Wednesday, 6 March 2013

Positions to Play in Soccer

Generally, when you start playing soccer you will want to play a variety of positions in order to find out where you are most likely to be successful on the field. At the lower youth age levels, players almost never have fixed positions because it hinders their development. Below is an explanation of each position on the field so that you can get a better idea of what your responsibilities will be, and also so you can determine what position may be best for your particular skill set.

Goalkeeper



The goalkeeper is the net minder. They are the only players on the field allowed to use their hands, and are also routinely the orchestrators of the defense. A goalkeeper should be very vocal and have strong leadership qualities, as well as tremendous mental fortitude.

Sweeper
The sweeper, or libero as they are known in Italy, is the last line of defense, with the exception of the goalkeeper. The sweeper should have exceptional speed, and maintain the ability to track multiple attackers simultaneously. Very often the sweeper isn’t responsible for marking any one opposing player, but rather defends any attacker who gets past the other defenders.

Center Back
The defender who plays along the back line between the right and left defenders is called the center back. The center back should have excellent marking skills, be accustomed to physical play, and have the ability to clear aerial balls with his head. The center back is also responsible for tracking opposing players that drift into the middle of the field.

Left Back
The left back is traditionally responsible for marking the opposing team’s right winger.

Right Back
The right back is traditionally responsible for marking the opposing team’s left winger.

Center Midfielder



The center midfielder is the maestro on the field. It is the most important position on the team because the center midfielder will usually touch the ball more than any other player. The center midfielder’s job is not only to facilitate the attack, but also to track back on defense. He should have an unmatched level of fitness on the field, as well as the ability to run great distances for a long period of time. The most important quality in a center midfielder is the ability to make exceptional passes that feed the attack.

Attacking Midfielder
A midfield player who has an attacking mindset, routinely distributes the ball to the forwards, and takes shots.

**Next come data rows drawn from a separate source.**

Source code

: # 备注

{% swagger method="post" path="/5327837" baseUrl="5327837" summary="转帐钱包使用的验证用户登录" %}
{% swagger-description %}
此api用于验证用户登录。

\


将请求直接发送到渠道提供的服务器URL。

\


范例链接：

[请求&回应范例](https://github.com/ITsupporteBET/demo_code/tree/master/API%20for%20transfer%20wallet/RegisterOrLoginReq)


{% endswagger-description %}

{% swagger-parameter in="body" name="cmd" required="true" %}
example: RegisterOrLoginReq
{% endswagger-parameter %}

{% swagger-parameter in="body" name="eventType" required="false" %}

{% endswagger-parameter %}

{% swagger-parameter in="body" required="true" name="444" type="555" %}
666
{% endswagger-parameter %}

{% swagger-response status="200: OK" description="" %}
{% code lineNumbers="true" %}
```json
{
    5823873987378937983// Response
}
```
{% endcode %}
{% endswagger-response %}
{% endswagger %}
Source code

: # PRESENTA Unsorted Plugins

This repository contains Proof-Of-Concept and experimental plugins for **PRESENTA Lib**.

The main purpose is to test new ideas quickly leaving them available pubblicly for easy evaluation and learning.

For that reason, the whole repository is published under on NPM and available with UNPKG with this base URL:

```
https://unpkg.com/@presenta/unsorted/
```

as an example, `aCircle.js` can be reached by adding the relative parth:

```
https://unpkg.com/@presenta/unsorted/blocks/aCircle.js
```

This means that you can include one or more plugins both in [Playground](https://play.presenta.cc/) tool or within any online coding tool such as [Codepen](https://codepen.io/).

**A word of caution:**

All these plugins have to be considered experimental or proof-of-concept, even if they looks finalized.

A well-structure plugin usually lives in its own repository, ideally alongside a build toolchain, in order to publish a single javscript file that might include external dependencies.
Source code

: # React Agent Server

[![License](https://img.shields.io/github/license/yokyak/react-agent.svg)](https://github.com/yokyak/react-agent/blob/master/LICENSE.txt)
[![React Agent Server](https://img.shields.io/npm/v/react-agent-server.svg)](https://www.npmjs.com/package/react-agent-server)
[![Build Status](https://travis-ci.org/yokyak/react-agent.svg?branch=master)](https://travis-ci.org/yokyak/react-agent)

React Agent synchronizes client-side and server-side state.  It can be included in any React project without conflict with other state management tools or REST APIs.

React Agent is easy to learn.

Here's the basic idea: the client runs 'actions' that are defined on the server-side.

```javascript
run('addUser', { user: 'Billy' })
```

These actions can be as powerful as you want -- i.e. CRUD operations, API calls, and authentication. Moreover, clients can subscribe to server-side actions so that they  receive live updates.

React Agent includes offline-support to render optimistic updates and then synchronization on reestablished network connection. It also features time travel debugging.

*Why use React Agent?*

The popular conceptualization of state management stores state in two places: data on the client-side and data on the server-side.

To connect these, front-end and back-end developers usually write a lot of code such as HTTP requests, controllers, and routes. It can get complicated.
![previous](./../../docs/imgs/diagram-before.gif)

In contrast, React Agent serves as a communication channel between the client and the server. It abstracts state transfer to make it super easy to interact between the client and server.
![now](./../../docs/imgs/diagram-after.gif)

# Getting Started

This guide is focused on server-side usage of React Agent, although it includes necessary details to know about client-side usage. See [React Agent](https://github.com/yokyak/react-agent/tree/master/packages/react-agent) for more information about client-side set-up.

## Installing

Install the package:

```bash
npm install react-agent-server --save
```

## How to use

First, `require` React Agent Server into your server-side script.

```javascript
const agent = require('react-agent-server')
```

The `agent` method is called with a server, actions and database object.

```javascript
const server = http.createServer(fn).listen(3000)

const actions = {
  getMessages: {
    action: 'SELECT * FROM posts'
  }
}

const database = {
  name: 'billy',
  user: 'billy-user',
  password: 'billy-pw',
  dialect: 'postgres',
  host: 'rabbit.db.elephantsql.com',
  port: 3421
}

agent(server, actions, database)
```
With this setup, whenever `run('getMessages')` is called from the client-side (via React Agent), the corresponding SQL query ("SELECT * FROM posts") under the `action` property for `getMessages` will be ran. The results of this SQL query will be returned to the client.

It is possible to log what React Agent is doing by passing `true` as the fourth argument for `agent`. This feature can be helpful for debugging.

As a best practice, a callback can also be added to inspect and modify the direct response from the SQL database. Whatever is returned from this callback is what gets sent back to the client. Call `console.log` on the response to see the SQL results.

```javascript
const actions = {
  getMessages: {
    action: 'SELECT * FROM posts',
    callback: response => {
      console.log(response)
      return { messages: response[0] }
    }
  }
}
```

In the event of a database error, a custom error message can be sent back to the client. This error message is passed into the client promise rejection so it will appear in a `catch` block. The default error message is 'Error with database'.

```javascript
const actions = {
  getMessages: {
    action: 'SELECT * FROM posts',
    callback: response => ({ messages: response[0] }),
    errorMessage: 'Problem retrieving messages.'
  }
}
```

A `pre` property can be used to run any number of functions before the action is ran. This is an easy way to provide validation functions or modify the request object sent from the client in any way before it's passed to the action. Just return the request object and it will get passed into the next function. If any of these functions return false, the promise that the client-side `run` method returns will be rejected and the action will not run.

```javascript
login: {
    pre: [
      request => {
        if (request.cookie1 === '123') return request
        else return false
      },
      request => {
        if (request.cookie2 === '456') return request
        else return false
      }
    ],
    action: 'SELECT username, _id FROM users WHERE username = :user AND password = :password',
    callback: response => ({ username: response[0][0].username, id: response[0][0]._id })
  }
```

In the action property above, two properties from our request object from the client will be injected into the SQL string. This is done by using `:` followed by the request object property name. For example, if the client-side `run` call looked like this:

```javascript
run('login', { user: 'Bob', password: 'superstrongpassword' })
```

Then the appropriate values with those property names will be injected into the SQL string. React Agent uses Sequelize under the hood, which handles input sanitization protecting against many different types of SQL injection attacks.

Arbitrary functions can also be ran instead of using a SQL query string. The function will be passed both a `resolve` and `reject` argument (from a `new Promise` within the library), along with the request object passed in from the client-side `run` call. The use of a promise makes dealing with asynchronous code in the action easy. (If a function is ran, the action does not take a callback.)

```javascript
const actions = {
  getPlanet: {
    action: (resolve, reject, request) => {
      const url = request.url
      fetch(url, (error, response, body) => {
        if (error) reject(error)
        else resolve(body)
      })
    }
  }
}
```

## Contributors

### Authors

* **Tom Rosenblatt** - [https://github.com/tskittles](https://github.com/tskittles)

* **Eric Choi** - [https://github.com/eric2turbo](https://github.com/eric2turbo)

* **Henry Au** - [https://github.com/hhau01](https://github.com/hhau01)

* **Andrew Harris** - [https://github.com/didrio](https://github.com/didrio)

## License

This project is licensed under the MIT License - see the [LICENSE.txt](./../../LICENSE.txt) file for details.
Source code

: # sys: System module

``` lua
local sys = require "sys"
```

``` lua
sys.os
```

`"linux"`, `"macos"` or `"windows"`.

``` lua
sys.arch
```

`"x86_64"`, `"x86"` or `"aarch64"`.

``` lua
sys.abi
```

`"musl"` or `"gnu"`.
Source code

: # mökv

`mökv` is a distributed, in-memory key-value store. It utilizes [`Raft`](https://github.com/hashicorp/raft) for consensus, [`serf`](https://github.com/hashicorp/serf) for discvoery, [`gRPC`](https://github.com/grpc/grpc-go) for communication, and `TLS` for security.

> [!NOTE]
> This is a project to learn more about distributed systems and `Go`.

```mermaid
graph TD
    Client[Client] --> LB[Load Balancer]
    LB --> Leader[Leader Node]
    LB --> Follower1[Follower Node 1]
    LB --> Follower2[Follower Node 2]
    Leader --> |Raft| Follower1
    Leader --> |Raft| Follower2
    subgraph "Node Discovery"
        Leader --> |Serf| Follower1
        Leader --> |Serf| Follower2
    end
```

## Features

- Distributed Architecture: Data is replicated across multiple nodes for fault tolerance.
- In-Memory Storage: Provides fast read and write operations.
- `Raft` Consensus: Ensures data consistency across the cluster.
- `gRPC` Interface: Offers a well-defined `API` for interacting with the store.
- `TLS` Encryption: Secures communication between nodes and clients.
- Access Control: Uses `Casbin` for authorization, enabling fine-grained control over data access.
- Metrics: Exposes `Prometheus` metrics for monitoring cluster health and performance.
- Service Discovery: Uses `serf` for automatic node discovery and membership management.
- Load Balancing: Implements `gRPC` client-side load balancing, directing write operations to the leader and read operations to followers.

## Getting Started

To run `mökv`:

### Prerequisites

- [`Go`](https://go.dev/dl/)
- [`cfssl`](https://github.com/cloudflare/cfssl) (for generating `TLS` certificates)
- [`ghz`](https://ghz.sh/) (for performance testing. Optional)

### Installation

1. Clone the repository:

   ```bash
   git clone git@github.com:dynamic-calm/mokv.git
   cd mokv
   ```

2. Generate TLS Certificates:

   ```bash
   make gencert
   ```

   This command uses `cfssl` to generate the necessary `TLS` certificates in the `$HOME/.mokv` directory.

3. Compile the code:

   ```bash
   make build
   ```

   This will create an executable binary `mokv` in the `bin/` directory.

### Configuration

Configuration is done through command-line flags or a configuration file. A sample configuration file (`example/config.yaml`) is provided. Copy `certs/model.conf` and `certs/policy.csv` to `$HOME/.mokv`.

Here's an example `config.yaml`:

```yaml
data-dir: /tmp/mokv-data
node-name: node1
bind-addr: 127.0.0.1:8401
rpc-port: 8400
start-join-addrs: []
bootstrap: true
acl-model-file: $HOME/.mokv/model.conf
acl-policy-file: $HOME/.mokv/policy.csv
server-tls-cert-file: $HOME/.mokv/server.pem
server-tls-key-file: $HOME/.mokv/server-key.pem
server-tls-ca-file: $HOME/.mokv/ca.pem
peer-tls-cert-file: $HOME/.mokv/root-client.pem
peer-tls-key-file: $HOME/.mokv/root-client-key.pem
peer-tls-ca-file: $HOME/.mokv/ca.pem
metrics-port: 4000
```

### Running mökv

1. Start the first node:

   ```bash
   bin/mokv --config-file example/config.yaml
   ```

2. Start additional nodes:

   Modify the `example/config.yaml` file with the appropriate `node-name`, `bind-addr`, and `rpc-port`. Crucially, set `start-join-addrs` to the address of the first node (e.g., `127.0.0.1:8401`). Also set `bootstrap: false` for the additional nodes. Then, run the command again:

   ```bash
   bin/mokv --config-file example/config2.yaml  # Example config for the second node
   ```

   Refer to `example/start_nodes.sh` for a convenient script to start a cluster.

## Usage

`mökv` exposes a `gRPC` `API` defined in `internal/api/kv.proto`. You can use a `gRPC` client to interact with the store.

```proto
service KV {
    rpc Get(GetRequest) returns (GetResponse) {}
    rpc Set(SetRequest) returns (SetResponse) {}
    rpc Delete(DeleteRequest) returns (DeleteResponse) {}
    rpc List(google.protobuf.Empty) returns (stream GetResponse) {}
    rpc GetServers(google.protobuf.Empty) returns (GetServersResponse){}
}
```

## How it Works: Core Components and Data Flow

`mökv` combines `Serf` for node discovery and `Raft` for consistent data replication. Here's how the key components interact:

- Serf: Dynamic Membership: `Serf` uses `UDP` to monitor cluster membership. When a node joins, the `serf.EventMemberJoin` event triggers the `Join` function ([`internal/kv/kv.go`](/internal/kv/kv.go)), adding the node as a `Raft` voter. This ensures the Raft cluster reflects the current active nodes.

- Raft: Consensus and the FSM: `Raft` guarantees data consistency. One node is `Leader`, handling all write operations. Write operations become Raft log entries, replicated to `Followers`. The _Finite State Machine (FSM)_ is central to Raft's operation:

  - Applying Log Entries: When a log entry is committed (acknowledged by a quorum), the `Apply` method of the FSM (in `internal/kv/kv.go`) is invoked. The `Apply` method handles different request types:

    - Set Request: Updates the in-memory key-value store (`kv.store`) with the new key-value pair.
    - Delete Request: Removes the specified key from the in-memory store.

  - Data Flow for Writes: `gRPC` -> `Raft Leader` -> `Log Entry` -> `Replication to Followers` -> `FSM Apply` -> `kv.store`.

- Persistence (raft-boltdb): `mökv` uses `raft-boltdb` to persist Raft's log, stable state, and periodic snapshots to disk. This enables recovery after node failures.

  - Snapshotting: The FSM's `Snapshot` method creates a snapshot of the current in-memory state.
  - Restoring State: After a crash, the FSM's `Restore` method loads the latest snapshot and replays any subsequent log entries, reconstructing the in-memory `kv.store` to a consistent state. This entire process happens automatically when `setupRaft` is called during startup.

An attacking midfielder has the freedom to drift into the opposing team’s third of the field.

Defensive Midfielder
Defensive midfielders tends to hang back to stop opposing players from scoring. Although their job is still to feed balls forward to the attackers, they tend to play with a defensive mindset.

Winger



The winger plays up top, either on the left or right side of the field. The winger’s primary job is to use his speed to make runs down the side of the field, stretch the defense, and then serve the ball to the middle of the field in front of the opposing goal.

Center Forward
The center forward is traditionally played in a formation in which there are three attackers up top. Since he is not the lone attacker, he has the freedom to spread balls to the wings or attack the goal, depending on where the best opportunities present themselves.

Roaming Striker
The roaming striker is generally used when a team has a gifted attacker with exceptional speed. The player must have the ability to beat the opposing defenders. Teams rarely play a formation with a lone roaming striker unless they have a player who is capable of taking on the responsibility of being the primary goal scorer.

The Best Roaming Strikers?


Wayne Rooney of Manchester United vs Everton. ...

At the highest level of play in the world, teams rarely play a formation with a roaming striker. The reason for this is the roaming striker must be a world class-caliber player. Examples of professional players who are skilled enough to play the position include:
  • Liverpool’s Fernando Torres
  • Manchester United’s Wayne Rooney
  • Inter Milan’s Samuel Eto’o
Choosing your Position
Once you have familiarized yourself with the responsibilities of each position, consider which one optimally represents your skill set and playing mentality. If you think you are being played out of position, tell your coach why you think you are the best option for the spot of your choice.